## ASSIGNMENT
What is needed is an exact copy of the entries below, with every picture left out.

*** Opening PROVIDED ENTRIES ***

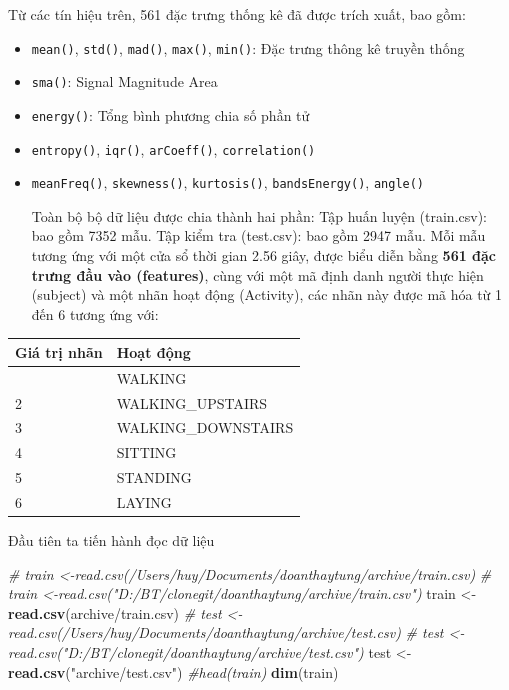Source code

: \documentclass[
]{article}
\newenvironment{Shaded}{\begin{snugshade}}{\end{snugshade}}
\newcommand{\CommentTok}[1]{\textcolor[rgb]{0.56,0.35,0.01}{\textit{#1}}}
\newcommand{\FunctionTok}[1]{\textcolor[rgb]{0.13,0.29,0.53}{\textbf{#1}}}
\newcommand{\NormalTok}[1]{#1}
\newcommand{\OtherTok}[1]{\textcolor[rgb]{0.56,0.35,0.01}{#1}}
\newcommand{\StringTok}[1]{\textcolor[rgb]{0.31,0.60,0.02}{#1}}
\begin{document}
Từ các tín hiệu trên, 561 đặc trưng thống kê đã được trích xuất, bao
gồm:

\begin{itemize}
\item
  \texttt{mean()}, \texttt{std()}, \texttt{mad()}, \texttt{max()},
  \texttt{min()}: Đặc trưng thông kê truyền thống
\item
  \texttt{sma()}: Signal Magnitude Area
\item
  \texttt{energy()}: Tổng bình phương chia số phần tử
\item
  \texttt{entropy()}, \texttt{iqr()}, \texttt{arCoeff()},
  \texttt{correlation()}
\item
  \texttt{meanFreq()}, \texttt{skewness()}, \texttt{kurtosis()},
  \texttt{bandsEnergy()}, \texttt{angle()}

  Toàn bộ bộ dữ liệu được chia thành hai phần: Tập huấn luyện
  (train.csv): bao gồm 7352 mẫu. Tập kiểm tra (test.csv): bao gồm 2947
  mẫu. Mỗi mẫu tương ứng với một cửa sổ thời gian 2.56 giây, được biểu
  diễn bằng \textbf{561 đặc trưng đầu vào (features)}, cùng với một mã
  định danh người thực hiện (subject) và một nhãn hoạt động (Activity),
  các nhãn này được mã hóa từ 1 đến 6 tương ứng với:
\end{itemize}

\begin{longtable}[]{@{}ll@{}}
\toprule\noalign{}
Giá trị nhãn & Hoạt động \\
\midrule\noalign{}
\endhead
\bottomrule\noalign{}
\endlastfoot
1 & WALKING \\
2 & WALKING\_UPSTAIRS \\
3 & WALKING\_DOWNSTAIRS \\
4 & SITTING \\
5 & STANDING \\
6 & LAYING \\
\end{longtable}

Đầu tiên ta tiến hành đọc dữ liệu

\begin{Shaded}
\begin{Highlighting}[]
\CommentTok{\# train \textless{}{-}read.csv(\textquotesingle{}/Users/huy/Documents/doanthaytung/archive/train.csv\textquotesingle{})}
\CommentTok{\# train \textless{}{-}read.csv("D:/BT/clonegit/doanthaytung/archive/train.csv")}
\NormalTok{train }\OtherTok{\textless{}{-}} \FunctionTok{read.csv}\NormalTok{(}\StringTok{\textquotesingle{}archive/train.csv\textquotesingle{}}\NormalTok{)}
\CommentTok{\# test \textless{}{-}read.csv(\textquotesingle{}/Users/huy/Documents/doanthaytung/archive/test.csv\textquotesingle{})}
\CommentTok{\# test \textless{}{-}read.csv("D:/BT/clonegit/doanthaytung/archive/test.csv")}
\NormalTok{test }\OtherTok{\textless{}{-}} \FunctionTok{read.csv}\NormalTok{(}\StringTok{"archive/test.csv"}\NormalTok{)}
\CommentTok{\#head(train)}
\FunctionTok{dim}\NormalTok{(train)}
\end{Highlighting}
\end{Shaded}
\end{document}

*** Closing PROVIDED ENTRIES ***

## EXERCISE SOLUTION
Source code

: \documentclass[
]{article}
\newenvironment{Shaded}{\begin{snugshade}}{\end{snugshade}}
\newcommand{\CommentTok}[1]{\textcolor[rgb]{0.56,0.35,0.01}{\textit{#1}}}
\newcommand{\FunctionTok}[1]{\textcolor[rgb]{0.13,0.29,0.53}{\textbf{#1}}}
\newcommand{\NormalTok}[1]{#1}
\newcommand{\OtherTok}[1]{\textcolor[rgb]{0.56,0.35,0.01}{#1}}
\newcommand{\StringTok}[1]{\textcolor[rgb]{0.31,0.60,0.02}{#1}}
\begin{document}
Từ các tín hiệu trên, 561 đặc trưng thống kê đã được trích xuất, bao
gồm:

\begin{itemize}
\item
  \texttt{mean()}, \texttt{std()}, \texttt{mad()}, \texttt{max()},
  \texttt{min()}: Đặc trưng thông kê truyền thống
\item
  \texttt{sma()}: Signal Magnitude Area
\item
  \texttt{energy()}: Tổng bình phương chia số phần tử
\item
  \texttt{entropy()}, \texttt{iqr()}, \texttt{arCoeff()},
  \texttt{correlation()}
\item
  \texttt{meanFreq()}, \texttt{skewness()}, \texttt{kurtosis()},
  \texttt{bandsEnergy()}, \texttt{angle()}

  Toàn bộ bộ dữ liệu được chia thành hai phần: Tập huấn luyện
  (train.csv): bao gồm 7352 mẫu. Tập kiểm tra (test.csv): bao gồm 2947
  mẫu. Mỗi mẫu tương ứng với một cửa sổ thời gian 2.56 giây, được biểu
  diễn bằng \textbf{561 đặc trưng đầu vào (features)}, cùng với một mã
  định danh người thực hiện (subject) và một nhãn hoạt động (Activity),
  các nhãn này được mã hóa từ 1 đến 6 tương ứng với:
\end{itemize}

\begin{longtable}[]{@{}ll@{}}
\toprule\noalign{}
Giá trị nhãn & Hoạt động \\
\midrule\noalign{}
\endhead
\bottomrule\noalign{}
\endlastfoot
1 & WALKING \\
2 & WALKING\_UPSTAIRS \\
3 & WALKING\_DOWNSTAIRS \\
4 & SITTING \\
5 & STANDING \\
6 & LAYING \\
\end{longtable}

Đầu tiên ta tiến hành đọc dữ liệu

\begin{Shaded}
\begin{Highlighting}[]
\CommentTok{\# train \textless{}{-}read.csv(\textquotesingle{}/Users/huy/Documents/doanthaytung/archive/train.csv\textquotesingle{})}
\CommentTok{\# train \textless{}{-}read.csv("D:/BT/clonegit/doanthaytung/archive/train.csv")}
\NormalTok{train }\OtherTok{\textless{}{-}} \FunctionTok{read.csv}\NormalTok{(}\StringTok{\textquotesingle{}archive/train.csv\textquotesingle{}}\NormalTok{)}
\CommentTok{\# test \textless{}{-}read.csv(\textquotesingle{}/Users/huy/Documents/doanthaytung/archive/test.csv\textquotesingle{})}
\CommentTok{\# test \textless{}{-}read.csv("D:/BT/clonegit/doanthaytung/archive/test.csv")}
\NormalTok{test }\OtherTok{\textless{}{-}} \FunctionTok{read.csv}\NormalTok{(}\StringTok{"archive/test.csv"}\NormalTok{)}
\CommentTok{\#head(train)}
\FunctionTok{dim}\NormalTok{(train)}
\end{Highlighting}
\end{Shaded}
\end{document}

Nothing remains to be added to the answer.